Eric - Thanks for the info. Didn't see this post. When I open the forum at work I only look at photo threads. Then it marks everything else as old threads.


----------



## Heather (Nov 22, 2006)

Marco said:


> Eric - Thanks for the info. Didn't see this post. When I open the forum at work I only look at photo threads. Then it marks everything else as old threads.

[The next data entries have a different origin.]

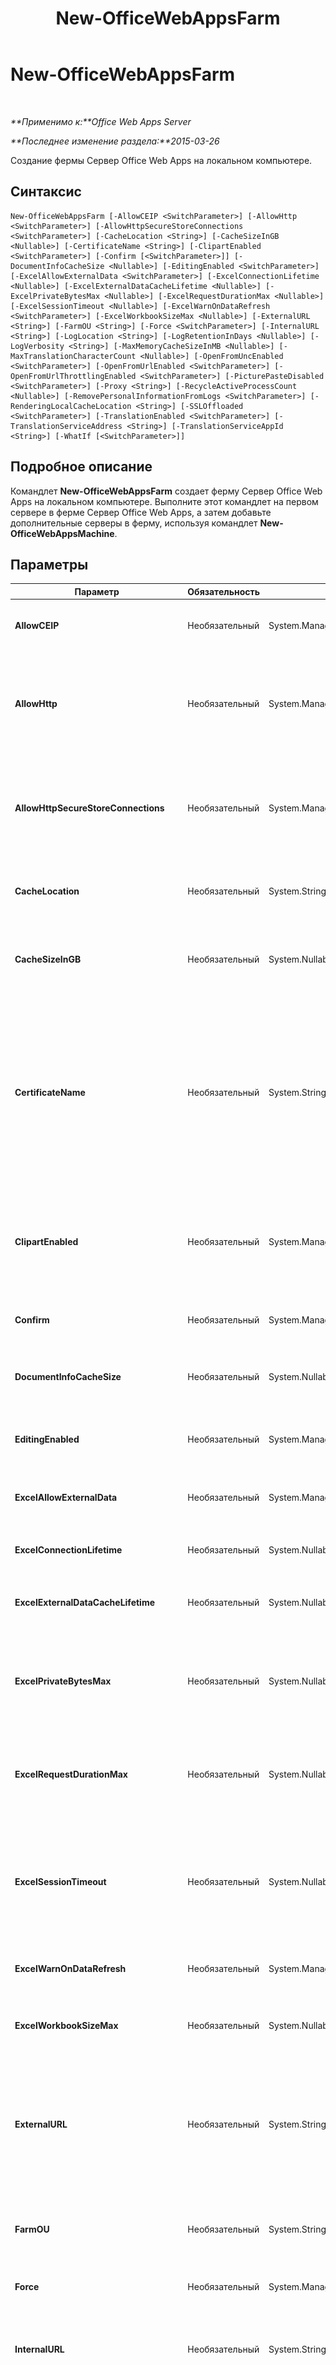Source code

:﻿---
title: New-OfficeWebAppsFarm
TOCTitle: New-OfficeWebAppsFarm
ms:assetid: 3616a668-f76f-45c6-914c-3103cbded5d2
ms:mtpsurl: https://technet.microsoft.com/ru-ru/library/JJ219436(v=office.15)
ms:contentKeyID: 49624476
ms.date: 12/22/2017
mtps_version: v=office.15
ms.translationtype: HT
---

# New-OfficeWebAppsFarm

 

_**Применимо к:**Office Web Apps Server_

_**Последнее изменение раздела:**2015-03-26_

Создание фермы Сервер Office Web Apps на локальном компьютере.

## Синтаксис

    New-OfficeWebAppsFarm [-AllowCEIP <SwitchParameter>] [-AllowHttp <SwitchParameter>] [-AllowHttpSecureStoreConnections <SwitchParameter>] [-CacheLocation <String>] [-CacheSizeInGB <Nullable>] [-CertificateName <String>] [-ClipartEnabled <SwitchParameter>] [-Confirm [<SwitchParameter>]] [-DocumentInfoCacheSize <Nullable>] [-EditingEnabled <SwitchParameter>] [-ExcelAllowExternalData <SwitchParameter>] [-ExcelConnectionLifetime <Nullable>] [-ExcelExternalDataCacheLifetime <Nullable>] [-ExcelPrivateBytesMax <Nullable>] [-ExcelRequestDurationMax <Nullable>] [-ExcelSessionTimeout <Nullable>] [-ExcelWarnOnDataRefresh <SwitchParameter>] [-ExcelWorkbookSizeMax <Nullable>] [-ExternalURL <String>] [-FarmOU <String>] [-Force <SwitchParameter>] [-InternalURL <String>] [-LogLocation <String>] [-LogRetentionInDays <Nullable>] [-LogVerbosity <String>] [-MaxMemoryCacheSizeInMB <Nullable>] [-MaxTranslationCharacterCount <Nullable>] [-OpenFromUncEnabled <SwitchParameter>] [-OpenFromUrlEnabled <SwitchParameter>] [-OpenFromUrlThrottlingEnabled <SwitchParameter>] [-PicturePasteDisabled <SwitchParameter>] [-Proxy <String>] [-RecycleActiveProcessCount <Nullable>] [-RemovePersonalInformationFromLogs <SwitchParameter>] [-RenderingLocalCacheLocation <String>] [-SSLOffloaded <SwitchParameter>] [-TranslationEnabled <SwitchParameter>] [-TranslationServiceAddress <String>] [-TranslationServiceAppId <String>] [-WhatIf [<SwitchParameter>]]

## Подробное описание

Командлет **New-OfficeWebAppsFarm** создает ферму Сервер Office Web Apps на локальном компьютере. Выполните этот командлет на первом сервере в ферме Сервер Office Web Apps, а затем добавьте дополнительные серверы в ферму, используя командлет **New-OfficeWebAppsMachine**.

## Параметры


<table>
<colgroup>
<col style="width: 25%" />
<col style="width: 25%" />
<col style="width: 25%" />
<col style="width: 25%" />
</colgroup>
<thead>
<tr class="header">
<th><strong>Параметр</strong></th>
<th>Обязательность</th>
<th>Тип</th>
<th>Описание</th>
</tr>
</thead>
<tbody>
<tr class="odd">
<td><p><strong>AllowCEIP</strong></p></td>
<td><p>Необязательный</p></td>
<td><p>System.Management.Automation.SwitchParameter</p></td>
<td><p>Включает отчеты программы улучшения качества программного обеспечения (CEIP) на всех серверах в ферме Сервер Office Web Apps.</p></td>
</tr>
<tr class="even">
<td><p><strong>AllowHttp</strong></p></td>
<td><p>Необязательный</p></td>
<td><p>System.Management.Automation.SwitchParameter</p></td>
<td><p>Указывает, что сайты IIS должны быть настроены для использования порта 80 для доступа по протоколу HTTP. Используйте параметр <strong>AllowHTTP</strong> только в средах, в которых все компьютеры применяют IPSEC (полное шифрование), или в тестовых средах без конфиденциальных файлов.</p>
<p>Включается автоматически при включении параметра <strong>SSLOffloaded</strong>.</p></td>
</tr>
<tr class="odd">
<td><p><strong>AllowHttpSecureStoreConnections</strong></p></td>
<td><p>Необязательный</p></td>
<td><p>System.Management.Automation.SwitchParameter</p></td>
<td><p>Указывает, что подключения Secure Store могут выполняться с помощью подключений, не использующих протокол SSL (например, HTTP). Значение по умолчанию: <strong>False</strong>.</p>
<p>Используйте <strong>AllowHTTPSecureStoreConnections</strong> только в средах, где для всех компьютеров требуется IPSEC (полное шифрование), либо в тестовых средах без конфиденциальных файлов.</p></td>
</tr>
<tr class="even">
<td><p><strong>CacheLocation</strong></p></td>
<td><p>Необязательный</p></td>
<td><p>System.String</p></td>
<td><p>Определяет расположение глобального кэша диска, используемого для хранения файлов сформированных изображений. Расположение по умолчанию: <strong>%programdata%\Microsoft\OfficeWebApps\Working\d\</strong>.</p></td>
</tr>
<tr class="odd">
<td><p><strong>CacheSizeInGB</strong></p></td>
<td><p>Необязательный</p></td>
<td><p>System.Nullable</p></td>
<td><p>Определяет максимальный размер глобального кэша диска в гигабайтах.</p>
<p>Типом должно быть целое значение в диапазоне от <strong>0</strong> до любого положительного целого числа. Значение по умолчанию: <strong>15</strong> ГБ.</p></td>
</tr>
<tr class="even">
<td><p><strong>CertificateName</strong></p></td>
<td><p>Необязательный</p></td>
<td><p>System.String</p></td>
<td><p>Определяет понятное имя сертификата, используемого Сервер Office Web Apps для создания привязок HTTPS.</p>
<p>Если указанный сертификат не найден или срок его действия истек, или если заданное значение связано с несколькими сертификатами, в журнал записывается ошибка, а ферма не создается.</p>
<div class="alert">
<table>
<thead>
<tr class="header">
<th><img src="images/JJ219455.important(Office.15).gif" title="Важно" alt="Важно" /><strong>Важно!</strong></th>
</tr>
</thead>
<tbody>
<tr class="odd">
<td>Это значение используется на каждом сервере, присоединяемом к ферме Сервер Office Web Apps. Поэтому на каждом сервере в ферме должен быть сертификат с таким понятным именем.</td>
</tr>
</tbody>
</table>

</div>
<p>Не требуется указывать параметр <strong>CertificateName</strong>, если вы используете параметр <strong>AllowHttp</strong> или <strong>SSLOffloaded</strong>.</p></td>
</tr>
<tr class="odd">
<td><p><strong>ClipartEnabled</strong></p></td>
<td><p>Необязательный</p></td>
<td><p>System.Management.Automation.SwitchParameter</p></td>
<td><p>Включает возможность вставлять изображения Bing в документы Office. Для этой функции требуется связь сервера с Интернетом, настроенная напрямую или с использованием прокси-сервера, заданного в параметре <strong>Proxy</strong>.</p>
<p>Параметру <strong>OpenFromUrlEnabled</strong> следует задать значение <strong>True</strong>, чтобы работала служба изображений Bing. Значение по умолчанию: <strong>False</strong>.</p></td>
</tr>
<tr class="even">
<td><p><strong>Confirm</strong></p></td>
<td><p>Необязательный</p></td>
<td><p>System.Management.Automation.SwitchParameter</p></td>
<td><p>Предлагает подтвердить выполнение команды. Чтобы получить дополнительные сведения, введите следующую команду: <strong>get-help about_commonparameters</strong></p></td>
</tr>
<tr class="odd">
<td><p><strong>DocumentInfoCacheSize</strong></p></td>
<td><p>Необязательный</p></td>
<td><p>System.Nullable</p></td>
<td><p>Определяет максимальное число записей преобразования документа, которые хранятся в кэше памяти.</p>
<p>Значение по умолчанию — <strong>5000</strong> записей.</p></td>
</tr>
<tr class="even">
<td><p><strong>EditingEnabled</strong></p></td>
<td><p>Необязательный</p></td>
<td><p>System.Management.Automation.SwitchParameter</p></td>
<td><p>Включает поддержку редактирования в браузере. Значение по умолчанию: <strong>False</strong>. Значение <strong>True</strong> задается только в случае, если имеется соответствующая лицензия на использование возможностей редактирования.</p></td>
</tr>
<tr class="odd">
<td><p><strong>ExcelAllowExternalData</strong></p></td>
<td><p>Необязательный</p></td>
<td><p>System.Management.Automation.SwitchParameter</p></td>
<td><p>Включает обновление поддерживаемых внешних данных в книгах Excel Web App, содержащих подключения к внешним данным. Значение по умолчанию: <strong>True</strong>.</p></td>
</tr>
<tr class="even">
<td><p><strong>ExcelConnectionLifetime</strong></p></td>
<td><p>Необязательный</p></td>
<td><p>System.Nullable</p></td>
<td><p>Задает продолжительность (в секундах) подключений к внешним данным для Excel Web App. Значение по умолчанию: <strong>1800</strong> секунд.</p></td>
</tr>
<tr class="odd">
<td><p><strong>ExcelExternalDataCacheLifetime</strong></p></td>
<td><p>Необязательный</p></td>
<td><p>System.Nullable</p></td>
<td><p>Задает продолжительность (в секундах) времени существования кэша внешних данных в Excel Web App. Значение по умолчанию: <strong>300</strong> секунд.</p></td>
</tr>
<tr class="even">
<td><p><strong>ExcelPrivateBytesMax</strong></p></td>
<td><p>Необязательный</p></td>
<td><p>System.Nullable</p></td>
<td><p>Определяет максимальное число байтов исключительного пользования, применяемое Excel Web App, в мегабайтах. Если значение равно <strong>-1</strong>, под байты исключительного пользования по умолчанию выделяется 50 процентов физической памяти компьютера.</p>
<p>Типом должно быть значение <strong>-1</strong> или любое положительное целое число. Значение по умолчанию: <strong>-1.</strong></p></td>
</tr>
<tr class="odd">
<td><p><strong>ExcelRequestDurationMax</strong></p></td>
<td><p>Необязательный</p></td>
<td><p>System.Nullable</p></td>
<td><p>Указывает максимальную длительность одного запроса в сеансе (сек). В случае превышения этого значения время ожидания запроса истекает.</p>
<p>Типом должно быть значение <strong>-1</strong> (без ограничений) или целое число от <strong>1</strong> до <strong>2 073 600</strong>. Значение по умолчанию: <strong>300</strong>.</p></td>
</tr>
<tr class="even">
<td><p><strong>ExcelSessionTimeout</strong></p></td>
<td><p>Необязательный</p></td>
<td><p>System.Nullable</p></td>
<td><p>Время (в секундах), в течение которого сеанс остается активным в приложении Excel Web App при отсутствии действий со стороны пользователя. Допустимые значения указаны ниже.</p>
<p><strong>-1</strong> Длительность сеанса не ограничивается.</p>
<p><strong>0</strong> Длительность сеанса ограничивается одним запросом.</p>
<p>От <strong>1</strong> до <strong>2 073 600</strong> Сеанс остается активным от 1 секунды до 24 дней. Значение по умолчанию: <strong>450</strong>.</p></td>
</tr>
<tr class="odd">
<td><p><strong>ExcelWarnOnDataRefresh</strong></p></td>
<td><p>Необязательный</p></td>
<td><p>System.Management.Automation.SwitchParameter</p></td>
<td><p>Отключает или включает диалоговое окно, отображаемое при обновлении данных в Excel Web App.</p></td>
</tr>
<tr class="even">
<td><p><strong>ExcelWorkbookSizeMax</strong></p></td>
<td><p>Необязательный</p></td>
<td><p>System.Nullable</p></td>
<td><p>Указывает наибольший размер книги, при котором ее можно загрузить (МБ).</p>
<p>Тип значения: целое число в диапазоне от <strong>1</strong> до <strong>2000</strong>. Значение по умолчанию: <strong>10</strong>.</p></td>
</tr>
<tr class="odd">
<td><p><strong>ExternalURL</strong></p></td>
<td><p>Необязательный</p></td>
<td><p>System.String</p></td>
<td><p>Определяет корневой URL-адрес, используемый клиентами для доступа к ферме Сервер Office Web Apps из Интернета. При использовании многосерверной фермы Сервер Office Web Apps с балансировкой нагрузки внешний URL-адрес привязан к IP-адресу внешней подсистемы балансировки нагрузки.</p>
<p>Для фермы Сервер Office Web Apps требуется по крайней мере URL-адрес, который задается с помощью параметра <strong>ExternalURL</strong> или <strong>InternalURL</strong>. Можно также задать и внутренний и внешний URL-адрес.</p></td>
</tr>
<tr class="even">
<td><p><strong>FarmOU</strong></p></td>
<td><p>Необязательный</p></td>
<td><p>System.String</p></td>
<td><p>Определяет имя подразделения Active Directory, в которое должны входить серверы для присоединения к ферме Сервер Office Web Apps. Используйте этот параметр для предотвращения присоединения несанкционированных серверов (т. е. серверов, не входящих в это подразделение) к ферме Сервер Office Web Apps.</p></td>
</tr>
<tr class="odd">
<td><p><strong>Force</strong></p></td>
<td><p>Необязательный</p></td>
<td><p>System.Management.Automation.SwitchParameter</p></td>
<td><p>Подавляет все запросы, отвечая &quot;Да&quot;.</p></td>
</tr>
<tr class="even">
<td><p><strong>InternalURL</strong></p></td>
<td><p>Необязательный</p></td>
<td><p>System.String</p></td>
<td><p>Определяет корневой URL-адрес, используемый клиентами для доступа к ферме Сервер Office Web Apps из интрасети.</p>
<p>Для фермы Сервер Office Web Apps требуется по крайней мере URL-адрес, который задается с помощью параметра <strong>ExternalURL</strong> или <strong>InternalURL</strong>. Можно также задать и внутренний и внешний URL-адрес.</p></td>
</tr>
<tr class="odd">
<td><p><strong>LogLocation</strong></p></td>
<td><p>Необязательный</p></td>
<td><p>System.String</p></td>
<td><p>Определяет расположение на локальном компьютере, в котором хранятся журналы активности.</p>
<p>Данное расположение применяется на всех серверах в ферме и его нельзя настроить для каждого из них отдельно. Расположение по умолчанию: <strong>%programdata%\Microsoft\OfficeWebApps\Data\Logs\ULS\.</strong></p>
<p>Обязательно освободите достаточно места на диске, на котором хранятся журналы.</p></td>
</tr>
<tr class="even">
<td><p><strong>LogRetentionInDays</strong></p></td>
<td><p>Необязательный</p></td>
<td><p>System.Nullable</p></td>
<td><p>Определяет период хранения записей журнала в днях. Записи, срок хранения которых превышает заданный, удаляются.</p>
<p>Тип значения: целое число в диапазоне от <strong>0</strong> до <strong>365</strong>. Значение по умолчанию: <strong>7</strong> дней.</p></td>
</tr>
<tr class="odd">
<td><p><strong>LogVerbosity</strong></p></td>
<td><p>Необязательный</p></td>
<td><p>System.String</p></td>
<td><p>Определяет объем информации, хранимой в файлах журналов трассировки. Доступны следующие значения:</p>
<p><strong>VerboseEX</strong> — запись сведений низкого уровня в журнал трассировки. Это полезно для трассировок большого объема.</p>
<p><strong>Verbose</strong> — запись сведений низкого уровня в журнал трассировки.</p>
<p><strong>Medium</strong> — запись сведений среднего уровня в журнал трассировки.</p>
<p><strong>High</strong> — запись сведений высокого уровня в журнал трассировки.</p>
<p><strong>Monitorable</strong> — запись сведений трассировки, представляющих необычный путь к коду и действия, которые должны отслеживаться.</p>
<p><strong>Unexpected</strong> — запись сведений трассировки, представляющих непредвиденный путь к коду и действия, которые должны отслеживаться.</p>
<p><strong>None</strong> — трассировки не записываются в файл журнала.</p>
<div class="alert">
<table>
<thead>
<tr class="header">
<th><img src="images/JJ219455.important(Office.15).gif" title="Важно" alt="Важно" /><strong>Важно!</strong></th>
</tr>
</thead>
<tbody>
<tr class="odd">
<td>Если для параметра <strong>LogVerbosity</strong> в течение длительного периода времени использовать низкий уровень сведений, это отрицательно повлияет на производительность.</td>
</tr>
</tbody>
</table>

</div></td>
</tr>
<tr class="even">
<td><p><strong>MaxMemoryCacheSizeInMB</strong></p></td>
<td><p>Необязательный</p></td>
<td><p>System.Nullable</p></td>
<td><p>Определяет максимальный объем памяти в мегабайтах, который может использовать кэш отображения.</p>
<p>Типом должно быть целое значение в диапазоне от <strong>0</strong> до любого положительного целого числа. Значение по умолчанию: <strong>75</strong> МБ.</p></td>
</tr>
<tr class="odd">
<td><p><strong>MaxTranslationCharacterCount</strong></p></td>
<td><p>Необязательный</p></td>
<td><p>System.Nullable</p></td>
<td><p>Задает максимальное число знаков, которое может содержать документ, чтобы его можно было перевести.</p>
<p>Типом должно являться целое значение. Может быть задано значение <strong>0</strong>, указывающее на отсутствие такого ограничения, или же значения в диапазоне <strong>2000</strong>–<strong>2 000 000</strong>. Значение по умолчанию: <strong>125 000</strong>.</p></td>
</tr>
<tr class="even">
<td><p><strong>OpenFromUncEnabled</strong></p></td>
<td><p>Необязательный</p></td>
<td><p>System.Management.Automation.SwitchParameter</p></td>
<td><p>Отключает или включает возможность использования средств просмотра Online Viewer для просмотра файлов Office по UNC-пути.</p>
<div class="alert">
<table>
<thead>
<tr class="header">
<th><img src="images/JJ219451.note(Office.15).gif" title="Примечание" alt="Примечание" /><strong>Примечание</strong></th>
</tr>
</thead>
<tbody>
<tr class="odd">
<td>Чтобы разрешить в средствах просмотра Online Viewer отображение файлов в UNC-путях, следует сначала задать для параметра <strong>OpenFromUrlEnabled</strong> значение <strong>True</strong>.</td>
</tr>
</tbody>
</table>

</div></td>
</tr>
<tr class="odd">
<td><p><strong>OpenFromUrlEnabled</strong></p></td>
<td><p>Необязательный</p></td>
<td><p>System.Management.Automation.SwitchParameter</p></td>
<td><p>Включает или отключает возможность использования средств просмотра Online Viewer для просмотра файлов Office по URL-адресу или UNC-пути. Значение по умолчанию: <strong>False</strong></p>
<p>Этому параметру следует задать значение True, если вы используете <strong>ClipartEnabled</strong>.</p></td>
</tr>
<tr class="even">
<td><p><strong>OpenFromUrlThrottlingEnabled</strong></p></td>
<td><p>Необязательный</p></td>
<td><p>System.Management.Automation.SwitchParameter</p></td>
<td><p>Регулирует число URL-запросов &quot;Открыть из&quot; с любого заданного сервера в течение определенного периода времени. Значения регулировки по умолчанию, которые нельзя настроить, позволяют гарантировать, что ферма серверов Сервер Office Web Apps не сможет переполнить отдельный сервер запросами контента, который будет просматриваться в средствах просмотра Online Viewer.</p></td>
</tr>
<tr class="odd">
<td><p><strong>PicturePasteDisabled</strong></p></td>
<td><p>Необязательный</p></td>
<td><p>System.Management.Automation.SwitchParameter</p></td>
<td><p>Отключает для пользователей возможность вставлять изображения с веб-страницы в Office Web Apps. Значение по умолчанию: <strong>False</strong>. Если параметру <strong>OpenFromURLEnabled</strong> присвоено значение <strong>True</strong>, а для параметра <strong>PicturePasteDisabled</strong> не задано значение <strong>False</strong>, пользователи могут вставлять изображения в Office Web Apps.</p></td>
</tr>
<tr class="even">
<td><p><strong>Proxy</strong></p></td>
<td><p>Необязательный</p></td>
<td><p>System.String</p></td>
<td><p>Определяет URL-адрес прокси-сервера, который разрешает HTTP-запросы на внешние сайты. Обычно этот параметр задается вместе с параметрами <strong>ClipartEnabled</strong> и <strong>TranslationEnabled</strong>.</p></td>
</tr>
<tr class="odd">
<td><p><strong>RecycleActiveProcessCount</strong></p></td>
<td><p>Необязательный</p></td>
<td><p>System.Nullable</p></td>
<td><p>Определяет число файлов, которые может отобразить один процесс Word или PowerPoint до его перезапуска.</p>
<p>Тип значения: целое число в диапазоне от <strong>1</strong> до <strong>1000</strong>. Значение по умолчанию: <strong>5</strong>.</p></td>
</tr>
<tr class="even">
<td><p><strong>RemovePersonalInformationFromLogs</strong></p></td>
<td><p>Необязательный</p></td>
<td><p>System.Management.Automation.SwitchParameter</p></td>
<td><p>Обеспечивает наилучшую очистку персональных данных из журнала Сервер Office Web Apps. Заменяет значения хэш-функцией SHA256. Может проводить очистку следующих данных.</p>
<ul>
<li><p>Имена документов и URL-адреса</p></li>
<li><p>IP-адреса</p></li>
<li><p>Адреса электронной почты</p></li>
<li><p>Имена пользователей</p></li>
</ul>
<p>Значение по умолчанию: <strong>False</strong>. Учтите, что включение этого параметра не гарантирует того, что персональные данные не будут записываться в журналы Сервер Office Web Apps.</p></td>
</tr>
<tr class="odd">
<td><p><strong>RenderingLocalCacheLocation</strong></p></td>
<td><p>Необязательный</p></td>
<td><p>System.String</p></td>
<td><p>Определяет расположение временного кэша, используемого службами просмотра Word и PowerPoint.</p>
<p>Расположение по умолчанию: <strong>%programdata%\Microsoft\OfficeWebApps\Working\waccache\</strong>.</p></td>
</tr>
<tr class="even">
<td><p><strong>SSLOffloaded</strong></p></td>
<td><p>Необязательный</p></td>
<td><p>System.Management.Automation.SwitchParameter</p></td>
<td><p>Указывает серверам в ферме Сервер Office Web Apps, что SSL выгружен в подсистему балансировки нагрузки. Если параметр <strong>SSLOffloaded</strong> включен, веб-приложения привязаны к порту 80 (HTTP) на локальном сервере. Однако HTML-код, ссылающийся на другие ресурсы, например CSS и изображения, использует URL-адреса HTTPS для этих ссылок.</p></td>
</tr>
<tr class="odd">
<td><p><strong>TranslationEnabled</strong></p></td>
<td><p>Необязательный</p></td>
<td><p>System.Management.Automation.SwitchParameter</p></td>
<td><p>Включает поддержку автоматического перевода документа с помощью Microsoft Translator, интерактивной службы, переводящей текст с разных языков. Переведенный файл отображается в Word Web App. Так как Microsoft Translator — это интерактивная служба, необходимо включить связь сервера с Интернетом напрямую или через прокси-сервер, указанный в параметре <strong>Proxy</strong>.</p>
<div class="alert">
<table>
<thead>
<tr class="header">
<th><img src="images/JJ219455.important(Office.15).gif" title="Важно" alt="Важно" /><strong>Важно!</strong></th>
</tr>
</thead>
<tbody>
<tr class="odd">
<td>Служба Microsoft Translator может собирать данные для улучшения качества перевода.</td>
</tr>
</tbody>
</table>

</div></td>
</tr>
<tr class="even">
<td><p><strong>TranslationServiceAddress</strong></p></td>
<td><p>Необязательный</p></td>
<td><p>System.String</p></td>
<td><p>Указывает URL-адрес сервера переводов, на который отправляются запросы переводов. Значение по умолчанию: интернет-служба Microsoft Translator. Обычно этот параметр не используется (за исключением случая, когда требуется изменить службы перевода).</p></td>
</tr>
<tr class="odd">
<td><p><strong>TranslationServiceAppId</strong></p></td>
<td><p>Необязательный</p></td>
<td><p>System.String</p></td>
<td><p>Указывает идентификатор приложения для службы перевода. Значение по умолчанию: идентификатор общедоступного приложения для Office Web Apps. Обычно этот параметр не используется (за исключением случая, когда с Microsoft Translator согласовано предоставление дополнительных служб и был получен соответствующий идентификатор частного приложения).</p></td>
</tr>
<tr class="even">
<td><p><strong>WhatIf</strong></p></td>
<td><p>Необязательный</p></td>
<td><p>System.Management.Automation.SwitchParameter</p></td>
<td><p>Отображает описание команды. При этом сама команда не выполняется. Чтобы получить дополнительные сведения, введите следующую команду: <strong>get-help about_commonparameters</strong></p></td>
</tr>
</tbody>
</table>


## Типы входных данных

## Типы возвращаемых данных

## Пример

\------------------ПРИМЕР 1---------------------

    New-OfficeWebAppsFarm -InternalUrl "https://server.corp.contoso.com" -ExternalUrl "https://server.external.contoso.com" -EditingEnabled:$true -SSLOffloaded

В этом примере создается ферма Сервер Office Web Apps на локальном сервере, на котором включены возможности редактирования для Office Web Apps. Ферма настроена для балансировки нагрузки с помощью включения параметра **SSLOffloaded**, что автоматически активирует параметр **AllowHttp**. Если вы не используете балансировку нагрузки, убедитесь, что задано значение параметра **CertificateName**.

## См. также


[Set-OfficeWebAppsFarm](set-officewebappsfarm.md)  
[Repair-OfficeWebAppsFarm](repair-officewebappsfarm.md)  
[Get-OfficeWebAppsFarm](get-officewebappsfarm.md)  
[New-OfficeWebAppsMachine](new-officewebappsmachine.md)  


[План содержимого для сервера Office Web Apps](content-roadmap-for-office-web-apps-server.md)  
[Развертывание инфраструктуры: Office Web Apps Server](deploy-the-infrastructure-office-web-apps-server.md)  
  

[](deploy-the-infrastructure-office-web-apps-server.md)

You open the forum at work?


----------



## Marco (Nov 22, 2006)

yup...im a slacker


----------



## NYEric (Nov 22, 2006)

Hey Marco, I usually go online at work too. Hee hee hee:wink:


----------



## Jon in SW Ohio (Nov 22, 2006)

Same here, if you see me on the forum and I'm not on AIM, I'm at work. I could probably get away with AIM at work too though.

Jon


----------



## NYEric (Nov 22, 2006)

AIM? Nick Fury, Agent of Shield's enemy?


----------



## Jon in SW Ohio (Nov 22, 2006)

AOL Instant Messenger


----------



## Marco (Nov 22, 2006)

You have a marvel comic collection Eric?


----------



## Heather (Nov 22, 2006)

Oh, I was kinda being sarcastic (I'm always on at work!)
shhhhh......:evil:


----------



## NYEric (Dec 11, 2006)

*Comics*

Sorry Marco, I didn't see this. I collect artists. Jack [the King] Kirby, Berni [Swamp thing] Wrightson, Richard Corben, Masumane Shiro, etc. Yes I have a number of old Fantastic Four, X-men, etc. comics. I dont have the time to invest more right now as I'm growing orchids and collecting model train stuff [See my layout at TMRCI.Com, N-Scale].


----------



## Marco (Dec 11, 2006)

cool nice train models.


----------



## NYEric (Dec 11, 2006)

He with the best toys wins...


----------



## Ron-NY (Dec 11, 2006)

I go on at work also, but I am self employed.


----------



## NYEric (Dec 12, 2006)

Better hope the boss doesn't bust you.


----------